Exercise description -
With the pictures excluded, repeat every entry exactly.

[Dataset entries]
'''

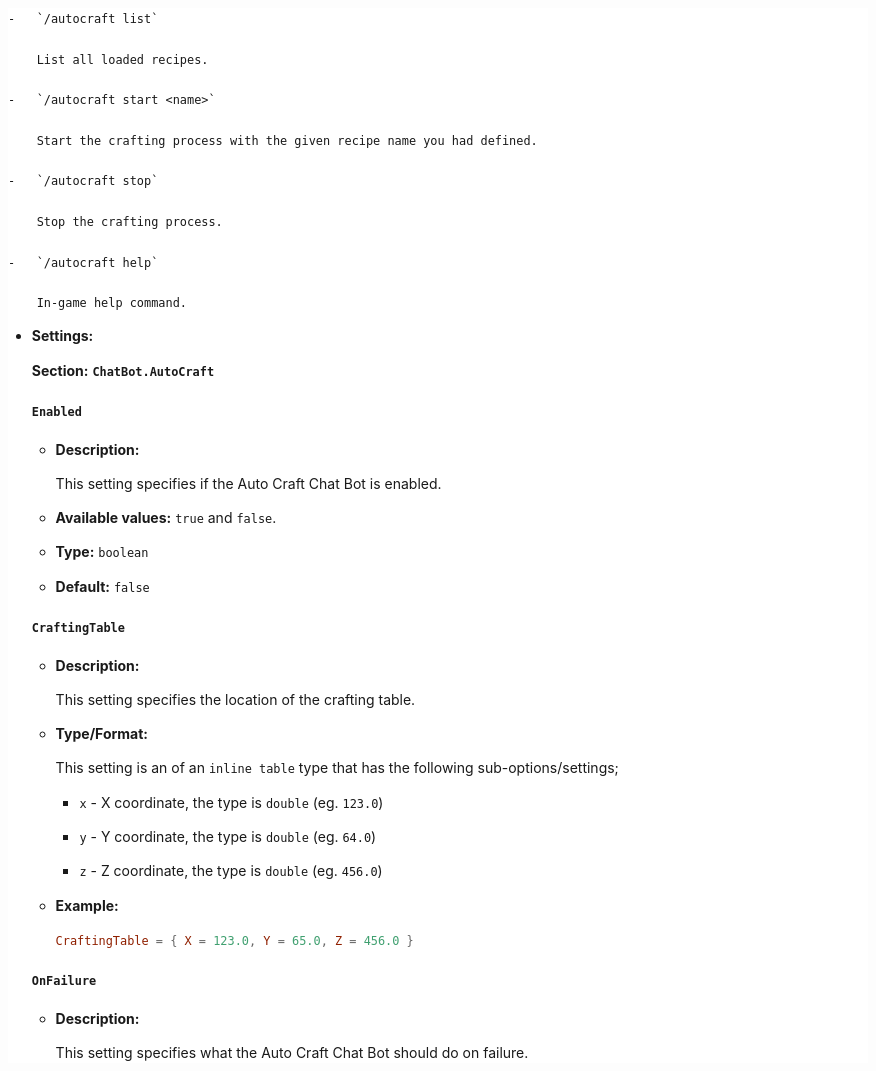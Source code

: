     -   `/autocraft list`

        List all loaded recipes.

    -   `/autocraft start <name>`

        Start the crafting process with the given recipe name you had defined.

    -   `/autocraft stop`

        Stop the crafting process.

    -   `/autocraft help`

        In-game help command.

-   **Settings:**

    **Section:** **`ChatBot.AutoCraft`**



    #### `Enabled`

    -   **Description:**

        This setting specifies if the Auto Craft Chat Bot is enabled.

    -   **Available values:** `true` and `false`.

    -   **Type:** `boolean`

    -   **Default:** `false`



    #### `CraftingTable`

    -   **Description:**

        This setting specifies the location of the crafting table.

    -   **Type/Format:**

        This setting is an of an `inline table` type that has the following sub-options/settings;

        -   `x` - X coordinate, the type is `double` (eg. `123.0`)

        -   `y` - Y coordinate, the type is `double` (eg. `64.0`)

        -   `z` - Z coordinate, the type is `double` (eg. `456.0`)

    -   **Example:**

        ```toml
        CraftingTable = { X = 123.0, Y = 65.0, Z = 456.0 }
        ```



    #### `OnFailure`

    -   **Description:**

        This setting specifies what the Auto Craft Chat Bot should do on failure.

'''

Written response -
Source code

:     -   `/autocraft list`

        List all loaded recipes.

    -   `/autocraft start <name>`

        Start the crafting process with the given recipe name you had defined.

    -   `/autocraft stop`

        Stop the crafting process.

    -   `/autocraft help`

        In-game help command.

-   **Settings:**

    **Section:** **`ChatBot.AutoCraft`**



    #### `Enabled`

    -   **Description:**

        This setting specifies if the Auto Craft Chat Bot is enabled.

    -   **Available values:** `true` and `false`.

    -   **Type:** `boolean`

    -   **Default:** `false`



    #### `CraftingTable`

    -   **Description:**

        This setting specifies the location of the crafting table.

    -   **Type/Format:**

        This setting is an of an `inline table` type that has the following sub-options/settings;

        -   `x` - X coordinate, the type is `double` (eg. `123.0`)

        -   `y` - Y coordinate, the type is `double` (eg. `64.0`)

        -   `z` - Z coordinate, the type is `double` (eg. `456.0`)

    -   **Example:**

        ```toml
        CraftingTable = { X = 123.0, Y = 65.0, Z = 456.0 }
        ```



    #### `OnFailure`

    -   **Description:**

        This setting specifies what the Auto Craft Chat Bot should do on failure.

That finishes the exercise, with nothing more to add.